A dam has been constructed of a large cylindrical pipe 10ft in diameter and 3ft long. Calculate the net vertical and horizontal components of the fluid(water) force on this dam.

To calculate the net vertical and horizontal components of the fluid force on the dam, we can break down the problem into two separate components: the vertical component and the horizontal component.

1. Vertical Component:
To calculate the vertical component of the fluid force, we need to find the weight of the fluid above the dam. Since the dam is cylindrical, we can assume that the water pressure is constant throughout the height of the dam.

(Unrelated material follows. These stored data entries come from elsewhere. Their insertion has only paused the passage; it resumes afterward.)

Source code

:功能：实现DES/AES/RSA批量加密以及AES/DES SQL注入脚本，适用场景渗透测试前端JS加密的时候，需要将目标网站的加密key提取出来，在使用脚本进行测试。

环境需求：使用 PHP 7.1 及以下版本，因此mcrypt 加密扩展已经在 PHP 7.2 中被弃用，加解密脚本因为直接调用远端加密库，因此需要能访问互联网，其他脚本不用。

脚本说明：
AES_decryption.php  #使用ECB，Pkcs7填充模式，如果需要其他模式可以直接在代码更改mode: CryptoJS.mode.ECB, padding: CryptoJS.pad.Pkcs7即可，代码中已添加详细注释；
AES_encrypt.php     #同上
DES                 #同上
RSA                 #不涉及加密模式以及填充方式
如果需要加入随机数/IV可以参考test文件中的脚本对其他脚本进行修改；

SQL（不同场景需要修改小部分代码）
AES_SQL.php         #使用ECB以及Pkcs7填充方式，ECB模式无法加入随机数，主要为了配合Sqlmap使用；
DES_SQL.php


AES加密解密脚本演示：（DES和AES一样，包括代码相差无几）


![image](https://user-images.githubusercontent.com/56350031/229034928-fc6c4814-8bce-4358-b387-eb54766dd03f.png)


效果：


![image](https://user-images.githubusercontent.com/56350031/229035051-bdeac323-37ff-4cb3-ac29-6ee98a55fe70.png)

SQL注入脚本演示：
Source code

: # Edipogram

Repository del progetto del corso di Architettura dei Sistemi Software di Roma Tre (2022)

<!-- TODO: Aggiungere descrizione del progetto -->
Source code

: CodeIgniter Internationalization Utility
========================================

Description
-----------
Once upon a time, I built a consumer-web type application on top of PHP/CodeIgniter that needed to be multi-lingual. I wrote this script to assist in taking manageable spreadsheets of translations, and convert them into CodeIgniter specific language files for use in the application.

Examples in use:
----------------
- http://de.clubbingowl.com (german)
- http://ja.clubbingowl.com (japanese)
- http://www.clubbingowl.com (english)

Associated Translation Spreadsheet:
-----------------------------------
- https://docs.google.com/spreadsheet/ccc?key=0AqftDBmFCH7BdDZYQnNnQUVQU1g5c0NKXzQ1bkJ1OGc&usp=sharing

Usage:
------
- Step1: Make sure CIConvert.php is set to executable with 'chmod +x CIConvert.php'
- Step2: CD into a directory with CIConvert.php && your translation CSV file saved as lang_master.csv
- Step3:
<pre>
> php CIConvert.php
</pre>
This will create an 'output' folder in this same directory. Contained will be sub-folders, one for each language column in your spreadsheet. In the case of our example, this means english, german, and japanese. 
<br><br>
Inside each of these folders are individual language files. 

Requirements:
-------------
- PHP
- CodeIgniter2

The weight of the fluid is given by the equation:

Weight = density * volume * g

Where:
- density is the density of water (which is approximately 62.4 lb/ft³)
- volume is the volume of the fluid (which is equal to the volume of a cylinder)
- g is the acceleration due to gravity (approximately 32.2 ft/s²)

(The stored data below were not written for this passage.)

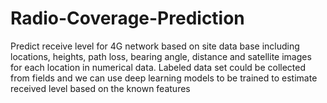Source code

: # Radio-Coverage-Prediction

Predict receive level for 4G network based on site data base including locations, heights, path loss, bearing angle, distance and satellite images for each location in numerical data.
Labeled data set could be collected from fields and we can use deep learning models to be trained to estimate received level based on the known features
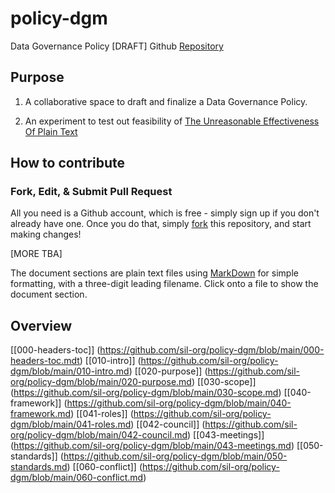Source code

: # policy-dgm
Data Governance Policy [DRAFT] Github [Repository](https://github.com/sil-org/policy-dgm)

## Purpose

1. A collaborative space to draft and finalize a Data Governance Policy.

2. An experiment to test out feasibility of [The Unreasonable Effectiveness Of Plain Text](https://www.youtube.com/watch?v=WgV6M1LyfNY)

## How to contribute

### Fork, Edit, & Submit Pull Request
All you need is a Github account, which is free - simply sign up if you don't already have one. Once you do that, simply [fork](https://docs.github.com/en/pull-requests/collaborating-with-pull-requests/working-with-forks/fork-a-repo) this repository, and start making changes!

[MORE TBA]

The document sections are plain text files using [MarkDown](https://www.markdownguide.org/) for simple formatting, with a three-digit leading filename. Click onto a file to show the document section.

## Overview

[[000-headers-toc]] (https://github.com/sil-org/policy-dgm/blob/main/000-headers-toc.mdt)
[[010-intro]] (https://github.com/sil-org/policy-dgm/blob/main/010-intro.md)
[[020-purpose]] (https://github.com/sil-org/policy-dgm/blob/main/020-purpose.md)
[[030-scope]] (https://github.com/sil-org/policy-dgm/blob/main/030-scope.md)
[[040-framework]] (https://github.com/sil-org/policy-dgm/blob/main/040-framework.md)
[[041-roles]] (https://github.com/sil-org/policy-dgm/blob/main/041-roles.md)
[[042-council]] (https://github.com/sil-org/policy-dgm/blob/main/042-council.md)
[[043-meetings]] (https://github.com/sil-org/policy-dgm/blob/main/043-meetings.md)
[[050-standards]] (https://github.com/sil-org/policy-dgm/blob/main/050-standards.md)
[[060-conflict]] (https://github.com/sil-org/policy-dgm/blob/main/060-conflict.md)
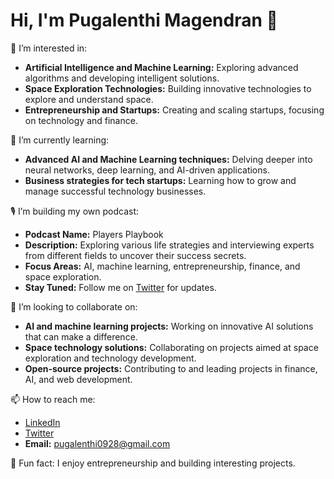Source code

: # Hi, I'm Pugalenthi Magendran 👋

👀 I’m interested in:
- **Artificial Intelligence and Machine Learning:** Exploring advanced algorithms and developing intelligent solutions.
- **Space Exploration Technologies:** Building innovative technologies to explore and understand space.
- **Entrepreneurship and Startups:** Creating and scaling startups, focusing on technology and finance.

🌱 I’m currently learning:
- **Advanced AI and Machine Learning techniques:** Delving deeper into neural networks, deep learning, and AI-driven applications.
- **Business strategies for tech startups:** Learning how to grow and manage successful technology businesses.

🎙️ I’m building my own podcast:
- **Podcast Name:** Players Playbook
- **Description:** Exploring various life strategies and interviewing experts from different fields to uncover their success secrets.
- **Focus Areas:** AI, machine learning, entrepreneurship, finance, and space exploration.
- **Stay Tuned:** Follow me on [Twitter](https://twitter.com/Pugalenthi47745) for updates.

💞️ I’m looking to collaborate on:
- **AI and machine learning projects:** Working on innovative AI solutions that can make a difference.
- **Space technology solutions:** Collaborating on projects aimed at space exploration and technology development.
- **Open-source projects:** Contributing to and leading projects in finance, AI, and web development.

📫 How to reach me:
- [LinkedIn](https://www.linkedin.com/in/pugalenthi-magendran-a64912143)
- [Twitter](https://twitter.com/Pugalenthi47745)
- **Email:** pugalenthi0928@gmail.com

🎉 Fun fact: I enjoy entrepreneurship and building interesting projects.

<!--
pugalenthi0928/pugalenthi0928 is a ✨ special ✨ repository because its `README.md` (this file) appears on your GitHub profile.
You can click the Preview link to take a look at your changes.
-->
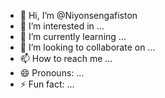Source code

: - 👋 Hi, I’m @Niyonsengafiston
- 👀 I’m interested in ...
- 🌱 I’m currently learning ...
- 💞️ I’m looking to collaborate on ...
- 📫 How to reach me ...
- 😄 Pronouns: ...
- ⚡ Fun fact: ...

<!---
Niyonsengafiston/Niyonsengafiston is a ✨ special ✨ repository because its `README.md` (this file) appears on your GitHub profile.
You can click the Preview link to take a look at your changes.
--->
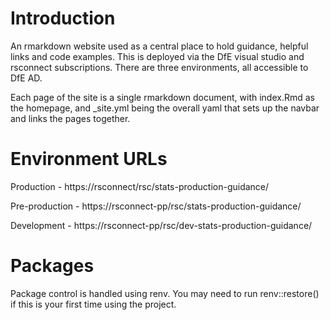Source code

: # Introduction
An rmarkdown website used as a central place to hold guidance, helpful links and code examples. This is deployed via the DfE visual studio and rsconnect subscriptions. There are three environments, all accessible to DfE AD.

Each page of the site is a single rmarkdown document, with index.Rmd as the homepage, and _site.yml being the overall yaml that sets up the navbar and links the pages together.

# Environment URLs

Production - https://rsconnect/rsc/stats-production-guidance/

Pre-production - https://rsconnect-pp/rsc/stats-production-guidance/

Development - https://rsconnect-pp/rsc/dev-stats-production-guidance/

# Packages
Package control is handled using renv. You may need to run renv::restore() if this is your first time using the project.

The volume of a cylinder is given by the equation:

Volume = π * r² * h

Where:
- π is a mathematical constant, approximately equal to 3.14159
- r is the radius of the cylinder (half of the diameter)
- h is the height of the dam

In this case, the radius is 10ft/2 = 5ft, and the height is 3ft.

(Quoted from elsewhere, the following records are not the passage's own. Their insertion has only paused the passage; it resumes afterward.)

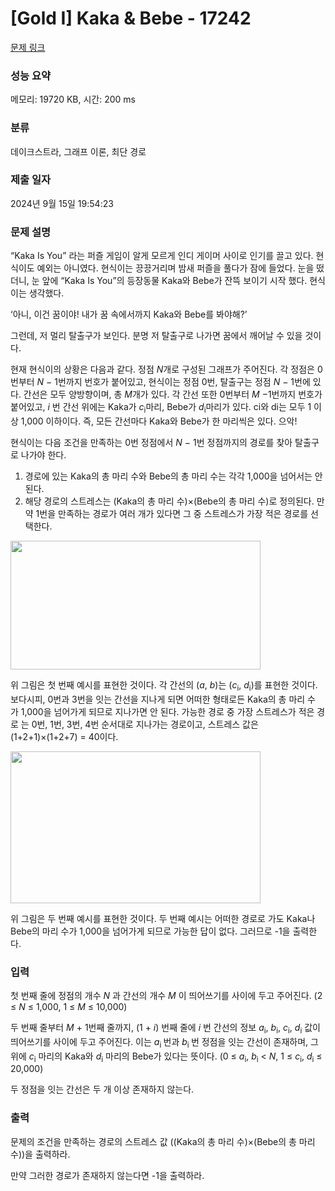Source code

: # [Gold I] Kaka & Bebe - 17242 

[문제 링크](https://www.acmicpc.net/problem/17242) 

### 성능 요약

메모리: 19720 KB, 시간: 200 ms

### 분류

데이크스트라, 그래프 이론, 최단 경로

### 제출 일자

2024년 9월 15일 19:54:23

### 문제 설명

<p>“Kaka Is You” 라는 퍼즐 게임이 알게 모르게 인디 게이머 사이로 인기를 끌고 있다. 현식이도 예외는 아니였다. 현식이는 끙끙거리며 밤새 퍼즐을 풀다가 잠에 들었다. 눈을 떴더니, 눈 앞에 “Kaka Is You”의 등장동물 Kaka와 Bebe가 잔뜩 보이기 시작 했다. 현식이는 생각했다.</p>

<p>‘아니, 이건 꿈이야! 내가 꿈 속에서까지 Kaka와 Bebe를 봐야해?’</p>

<p>그런데, 저 멀리 탈출구가 보인다. 분명 저 탈출구로 나가면 꿈에서 깨어날 수 있을 것이다.</p>

<p>현재 현식이의 상황은 다음과 같다. 정점 <em>N</em>개로 구성된 그래프가 주어진다. 각 정점은 0번부터 <em>N</em> − 1번까지 번호가 붙어있고, 현식이는 정점 0번, 탈출구는 정점 <em>N</em> − 1번에 있다. 간선은 모두 양방향이며, 총 <em>M</em>개가 있다. 각 간선 또한 0번부터 <em>M</em> −1번까지 번호가 붙어있고, <em>i </em>번 간선 위에는 Kaka가 <em>c</em><sub>i</sub>마리, Bebe가 <em>d</em><sub>i</sub>마리가 있다. ci와 di는 모두 1 이상 1,000 이하이다. 즉, 모든 간선마다 Kaka와 Bebe가 한 마리씩은 있다. 으악!</p>

<p>현식이는 다음 조건을 만족하는 0번 정점에서 <em>N</em> − 1번 정점까지의 경로를 찾아 탈출구로 나가야 한다.</p>

<ol>
	<li>경로에 있는 Kaka의 총 마리 수와 Bebe의 총 마리 수는 각각 1,000을 넘어서는 안 된다.</li>
	<li>해당 경로의 스트레스는 (Kaka의 총 마리 수)×(Bebe의 총 마리 수)로 정의된다. 만약 1번을 만족하는 경로가 여러 개가 있다면 그 중 스트레스가 가장 적은 경로를 선택한다.</li>
</ol>

<p><img alt="" src="https://i.imgur.com/heRAFCV.png" style="width: 400px; height: 206px;"></p>

<p>위 그림은 첫 번째 예시를 표현한 것이다. 각 간선의 (<em>a</em>, <em>b</em>)는 (<em>c</em><sub>i</sub>, <em>d</em><sub>i</sub>)를 표현한 것이다. 보다시피, 0번과 3번을 잇는 간선을 지나게 되면 어떠한 형태로든 Kaka의 총 마리 수 가 1,000을 넘어가게 되므로 지나가면 안 된다. 가능한 경로 중 가장 스트레스가 적은 경로 는 0번, 1번, 3번, 4번 순서대로 지나가는 경로이고, 스트레스 값은 (1+2+1)×(1+2+7) = 40이다.</p>

<p><img alt="" src="https://i.imgur.com/Tvg98zk.png" style="width: 400px; height: 243px;"></p>

<p>위 그림은 두 번째 예시를 표현한 것이다. 두 번째 예시는 어떠한 경로로 가도 Kaka나 Bebe의 마리 수가 1,000을 넘어가게 되므로 가능한 답이 없다. 그러므로 -1을 출력한다.</p>

### 입력 

 <p>첫 번째 줄에 정점의 개수 <em>N </em>과 간선의 개수 <em>M </em>이 띄어쓰기를 사이에 두고 주어진다. (2 ≤ <em>N</em> ≤ 1,000, 1 ≤ <em>M</em> ≤ 10,000)</p>

<p>두 번째 줄부터 <em>M </em>+ 1번째 줄까지, (1 + <em>i</em>) 번째 줄에 <em>i </em>번 간선의 정보 <em>a</em><sub>i</sub>, <em>b</em><sub>i</sub>, <em>c</em><sub>i</sub>, <em>d</em><sub>i</sub> 값이 띄어쓰기를 사이에 두고 주어진다. 이는 <em>a</em><sub>i </sub>번과 <em>b</em><sub>i </sub>번 정점을 잇는 간선이 존재하며, 그 위에 <em>c</em><sub>i</sub> 마리의 Kaka와 <em>d</em><sub>i</sub> 마리의 Bebe가 있다는 뜻이다. (0 ≤ <em>a</em><sub>i</sub>, <em>b</em><sub>i</sub> < <em>N</em>, 1 ≤ <em>c</em><sub>i</sub>, <em>d</em><sub>i</sub> ≤ 20,000)</p>

<p>두 정점을 잇는 간선은 두 개 이상 존재하지 않는다.</p>

### 출력 

 <p>문제의 조건을 만족하는 경로의 스트레스 값 ((Kaka의 총 마리 수)×(Bebe의 총 마리 수))을 출력하라.</p>

<p>만약 그러한 경로가 존재하지 않는다면 -1을 출력하라.</p>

Now we can calculate the weight:

Weight = density * volume * g
Weight = 62.4 * π * (5²) * 3 * 32.2 lb

2. Horizontal Component:
The horizontal component of the fluid force on the dam is zero. This is because the dam is perfectly cylindrical, and the pressure is exerted uniformly in all directions, resulting in no net force in the horizontal direction. Therefore, the horizontal component is 0 lb.

So, to summarize:
- The net vertical component of the fluid force on the dam is equal to the weight of the fluid above the dam, which can be calculated using the equation Weight = density * volume * g.
- The net horizontal component of the fluid force on the dam is 0 lb.